Awalnya memang terasa aneh bertamu di rumah orang yang belum dikenal sebelumnya. Namun, perlakuan tuan rumah yang ramah meluruhkan rasa sungkan. Mereka juga mengajak ngobrol guna mencairkan suasana. Tak lama kemudian datanglah cangkir-cangkir yang sudah dituangkan kopi panas. Disusul sajian piring-piring berisi aneka kudapan khas Banyuwangi sesuai tatanan adat mereka, gupuh, lungguh, suguh.

Jangan berharap akan mendapat suguhan berupa teh. Bagi Suku Using yang tinggal di Kemiren, kopi disuguhkan ketika sedang berkumpul dan kongko, sedangkan teh hanya diminum oleh orang sakit, kelakar mereka. Ngopi sudah menjadi tradisi mereka yang kemudian diusulkan sebagai sebuah festival tahunan sejak tahun 2013 sekaligus berupaya untuk mengenalkan kopi khas Banyuwangi. Uniknya saat itu dana festival berasal dari swadaya masyarakat, bukan bantuan APBD Banyuwangi.

Kopi-kopi itu dihasilkan dari kebun mereka di daerah Kalipuro, Kalibaru dan lereng Gunung Ijen. Antusias pengunjung yang meningkat setiap tahunnya ikut meningkatkan jumlah cangkir kopi gratis yang akan dibagikan kepada tamu-tamu yang datang. Sebab itulah festival ngopi di Desa Kemiren ini diberi nama Festival Ngopi Sepuluh Ewu. Sekitar sepuluh ribu cangkir kopi diseduh dan bisa dinikmati secara gratis mulai dari petang hingga tengah malam.

Oh ya, cara mengolah biji kopi di sana tidak sama antara keluarga yang satu dengan keluarga yang lain. Ada yang mengolah hasil panen kopinya dengan menyangrai di atas periuk tanah liat lalu biji ditumbuk sangat lembut. Ada juga yang mengiling biji kopinya tidak terlalu halus sehingga meninggalkan ampas kopi yang kasar saat diseduh.

Jadi jangan heran jika mencicipi secangkir kopi dari rumah ke rumah akan menemukan aroma dan rasa yang beda satu sama lain. Semuanya tetap dituangkan ke dalam cangkir-cangkir keramik cantik bermotif bunga koleksi keluarga yang meninggalkan kesan para pengunjung dihargai oleh tuan rumah meskipun belum saling mengenal.

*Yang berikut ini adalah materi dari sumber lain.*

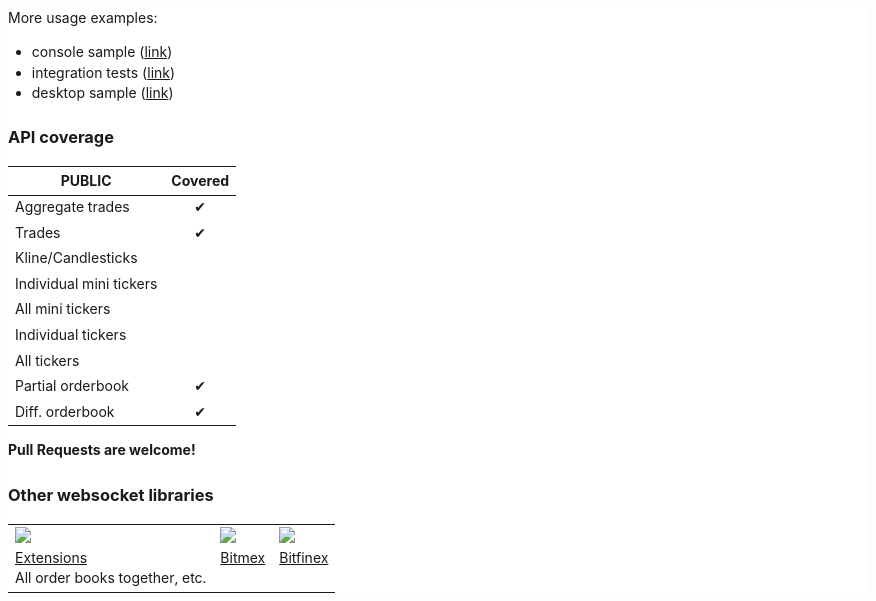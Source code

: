 More usage examples:
* console sample ([link](test_integration/Binance.Client.Websocket.Sample/Program.cs))
* integration tests ([link](test_integration/Binance.Client.Websocket.Tests.Integration))
* desktop sample ([link](test_integration/Binance.Client.Websocket.Sample.WinForms))

### API coverage

| PUBLIC                 |    Covered     |  
|------------------------|:--------------:|
| Aggregate trades       |  ✔            |
| Trades                 |  ✔            |
| Kline/Candlesticks     |                |
| Individual mini tickers|                |
| All mini tickers       |                |
| Individual tickers     |                |
| All tickers            |                |
| Partial orderbook      |  ✔            |
| Diff. orderbook        |  ✔            |

**Pull Requests are welcome!**

### Other websocket libraries

<table>
<tr>

<td>
<a href="https://github.com/Marfusios/crypto-websocket-extensions"><img src="https://raw.githubusercontent.com/Marfusios/crypto-websocket-extensions/master/cwe_logo.png" height="80px"></a>
<br />
<a href="https://github.com/Marfusios/crypto-websocket-extensions">Extensions</a>
<br />
<span>All order books together, etc.</span>
</td>

<td>
<a href="https://github.com/Marfusios/bitmex-client-websocket"><img src="https://user-images.githubusercontent.com/1294454/27766319-f653c6e6-5ed4-11e7-933d-f0bc3699ae8f.jpg"></a>
<br />
<a href="https://github.com/Marfusios/bitmex-client-websocket">Bitmex</a>
</td>

<td>
<a href="https://github.com/Marfusios/bitfinex-client-websocket"><img src="https://user-images.githubusercontent.com/1294454/27766244-e328a50c-5ed2-11e7-947b-041416579bb3.jpg"></a>
<br />
<a href="https://github.com/Marfusios/bitfinex-client-websocket">Bitfinex</a>
</td>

Selain secangkir kopi yang diolah sesuai kebiasaan mengolah biji kopi di keluarga mereka, aneka kudapan yang disajikan di atas meja juga menarik perhatian. Mulai dari kue cucur, lepet, tape yang dibungkus dengan daun kemiri, kacang rebus, rengginang, peyek kacang, hingga warna-warni cenil berbahan dasar singkong yang menggugah selera makan. Katanya nggak baik menolak suguhan yang disajikan tuan rumah ketika bertamu di rumahnya. Maka dari itu nggak boleh menolak apa yang sudah dihidangkan di atas meja tamu. Puk-puk perut kekenyangan. 😀

Kesenian daerah yang masih lestari di Kecamatan Glagah ikut ditonjolkan selama Festival Ngopi Sepuluh Ewu berlangsung. Salah satunya adalah menghadirkan permainan musik dan lagu dengan bahasa Using, serta Barong Kemiren yang masih lestari dan dianggap sangat sakral oleh masyarakat Banyuwangi. Lapak-lapak penjual kopi Banyuwangi juga membuka stan di beberapa titik di sepanjang jalan. Beneran, ini pesta ngopi massal gratis yang meriah dan merakyat.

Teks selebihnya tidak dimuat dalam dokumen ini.